Exercise directions »
Before you reproduce the entries that follow, strip out any image they contain and keep the rest exact.

--- Task input ---

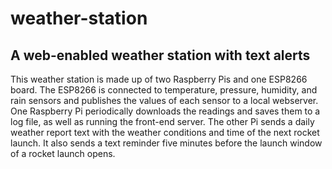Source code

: # weather-station
## A web-enabled weather station with text alerts
This weather station is made up of two Raspberry Pis and one ESP8266 board. The ESP8266 is connected to temperature, pressure, humidity, and rain sensors and publishes the values of each sensor to a local webserver. One Raspberry Pi periodically downloads the readings and saves them to a log file, as well as running the front-end server. The other Pi sends a daily weather report text with the weather conditions and time of the next rocket launch. It also sends a text reminder five minutes before the launch window of a rocket launch opens.
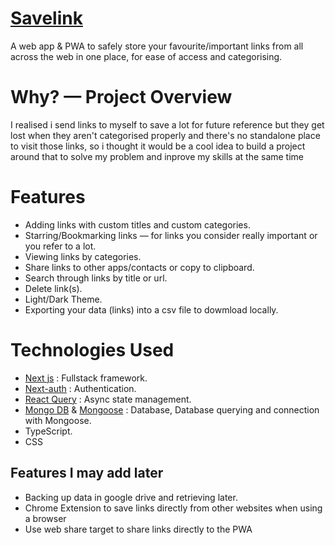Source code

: # [Savelink](https://savelink.vercel.app)
A web app & PWA to safely store your favourite/important links from all across the web in one place, for ease of access and categorising.
# Why? — Project Overview
I realised i send links to myself to save a lot for future reference but they get lost when they aren't categorised properly and there's no standalone place to visit those links, so i thought it would be a cool idea to build a project around that to solve my problem and inprove my skills at the same time

# Features
- Adding links with custom titles and custom categories.
- Starring/Bookmarking links — for links you consider really important or you refer to a lot.
- Viewing links by categories.
- Share links to other apps/contacts or copy to clipboard.
- Search through links by title or url.
- Delete link(s).
- Light/Dark Theme.
- Exporting your data (links) into a csv file to dowmload locally.

# Technologies Used
- [Next js](https://nextjs.org/) : Fullstack framework.
- [Next-auth](https://next-auth.js.org/) : Authentication.
- [React Query](https://react-query-v3.tanstack.com/) : Async state management.
- [Mongo DB](https://www.mongodb.com/) & [Mongoose](https://mongoosejs.com/) : Database, Database querying and connection with Mongoose.
- TypeScript.
- CSS

## Features I may add later
- Backing up data in google drive and retrieving later.
- Chrome Extension to save links directly from other websites when using a browser
- Use web share target to share links directly to the PWA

---

Task response »
Source code

: # weather-station
## A web-enabled weather station with text alerts
This weather station is made up of two Raspberry Pis and one ESP8266 board. The ESP8266 is connected to temperature, pressure, humidity, and rain sensors and publishes the values of each sensor to a local webserver. One Raspberry Pi periodically downloads the readings and saves them to a log file, as well as running the front-end server. The other Pi sends a daily weather report text with the weather conditions and time of the next rocket launch. It also sends a text reminder five minutes before the launch window of a rocket launch opens.
Source code

: # [Savelink](https://savelink.vercel.app)
A web app & PWA to safely store your favourite/important links from all across the web in one place, for ease of access and categorising.
# Why? — Project Overview
I realised i send links to myself to save a lot for future reference but they get lost when they aren't categorised properly and there's no standalone place to visit those links, so i thought it would be a cool idea to build a project around that to solve my problem and inprove my skills at the same time

# Features
- Adding links with custom titles and custom categories.
- Starring/Bookmarking links — for links you consider really important or you refer to a lot.
- Viewing links by categories.
- Share links to other apps/contacts or copy to clipboard.
- Search through links by title or url.
- Delete link(s).
- Light/Dark Theme.
- Exporting your data (links) into a csv file to dowmload locally.

# Technologies Used
- [Next js](https://nextjs.org/) : Fullstack framework.
- [Next-auth](https://next-auth.js.org/) : Authentication.
- [React Query](https://react-query-v3.tanstack.com/) : Async state management.
- [Mongo DB](https://www.mongodb.com/) & [Mongoose](https://mongoosejs.com/) : Database, Database querying and connection with Mongoose.
- TypeScript.
- CSS

## Features I may add later
- Backing up data in google drive and retrieving later.
- Chrome Extension to save links directly from other websites when using a browser
- Use web share target to share links directly to the PWA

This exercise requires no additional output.